É o caso de Antônio Neto Reis, 61, que, nessa quinta-feira (23/04), esperava ser chamado para o atendimento. Relatando ser um “recluso” e usando máscara de proteção, ele conta que o nome da mãe foi cadastrado errado e, agora, não consegue encontrar uma solução para receber os R$ 600.
“É muito difícil. A gente está sem renda e precisa se virar para pagar as contas. Esse dinheiro faz falta. Até agora, não consegui fazer o cadastro porque está dando problema no nome da minha mãe. Tentei resolver pelo site, mas não deu certo. Aí, resolvi vir aqui”, disse Antônio (foto abaixo).
Thayná Schuquel/Metrópoles
Viagem
A vendedora de artigos infantis Polínia Rocha, 34 (foto abaixo), teve que sair de Luziânia, em Goiás, e vir até Brasília para conseguir regularizar o CPF. No posto, na sexta-feira (24/04), ela contou que seu problema era inusitado: foi identificada pelo sexo masculino na época em que fez o documento, e, desde então, não consegue fazer nenhuma movimentação que envolva os dados cadastrais.

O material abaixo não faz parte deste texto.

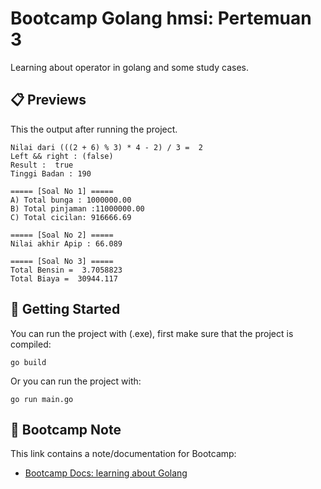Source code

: # Bootcamp Golang hmsi: Pertemuan 3
Learning about operator in golang and some study cases.

## 📋 Previews
This the output after running the project.

    Nilai dari (((2 + 6) % 3) * 4 - 2) / 3 =  2
    Left && right : (false)
    Result :  true
    Tinggi Badan : 190 

    ===== [Soal No 1] =====
    A) Total bunga : 1000000.00 
    B) Total pinjaman :11000000.00 
    C) Total cicilan: 916666.69 

    ===== [Soal No 2] =====
    Nilai akhir Apip : 66.089 

    ===== [Soal No 3] =====
    Total Bensin =  3.7058823
    Total Biaya =  30944.117

## 🧪 Getting Started
You can run the project with (.exe), first make sure that the project is compiled:

    go build

Or you can run the project with:

    go run main.go

## 📝 Bootcamp Note
This link contains a note/documentation for Bootcamp:
- [Bootcamp Docs: learning about Golang](https://drive.google.com/drive/folders/14fco3zw_Yt2DDrUZKvif-5nai9nUFooC?usp=sharing)
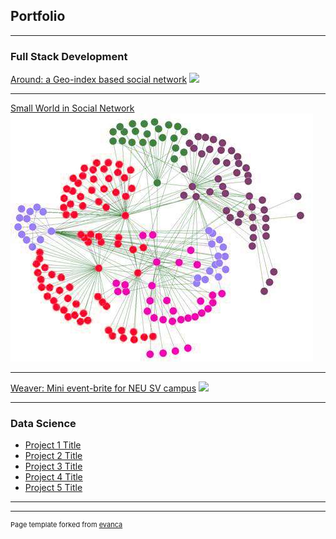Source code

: ## Portfolio

---

### Full Stack Development

[Around: a Geo-index based social network](https://github.com/chinadd/around)
<img src="images/dummy_thumbnail.jpg?raw=true"/>

---
[Small World in Social Network](/pdf/Presentation.pdf)
<img src="images/socialnetwork.jpg?raw=true"/>

---
[Weaver: Mini event-brite for NEU SV campus](https://github.com/chinadd/Weaver)
<img src="images/dummy_thumbnail.jpg?raw=true"/>

---

### Data Science

- [Project 1 Title](http://example.com/)
- [Project 2 Title](http://example.com/)
- [Project 3 Title](http://example.com/)
- [Project 4 Title](http://example.com/)
- [Project 5 Title](http://example.com/)

---




---
<p style="font-size:11px">Page template forked from <a href="https://github.com/evanca/quick-portfolio">evanca</a></p>
<!-- Remove above link if you don't want to attibute -->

“Fiquei duas horas na estrada para chegar aqui. O posto mais próximo de Luziânia estava fechado. A gente gasta gasolina. Numa situação como a atual, que não está legal. Eu trabalho com vendas em casa, não tenho renda. Tenho um casal de filhos. Agora, tenho que enfrentar a fila e sei lá se vou conseguir resolver. É complicado”, desabafou. Ela não conseguiu resolver seu problema na sexta-feira (24/04). Foram solicitados novos documentos. Ela terá de pegar estrada novamente.
Thayná Schuquel/Metrópoles
Outro lado
A Receita foi procurada para se posicionar sobre as principais reclamações, como atrasos e a necessidade de realizar múltiplas idas até as agências para resolver esses problemas. Até a última edição desta reportagem, a autarquia não havia se posicionado. O espaço continua aberto.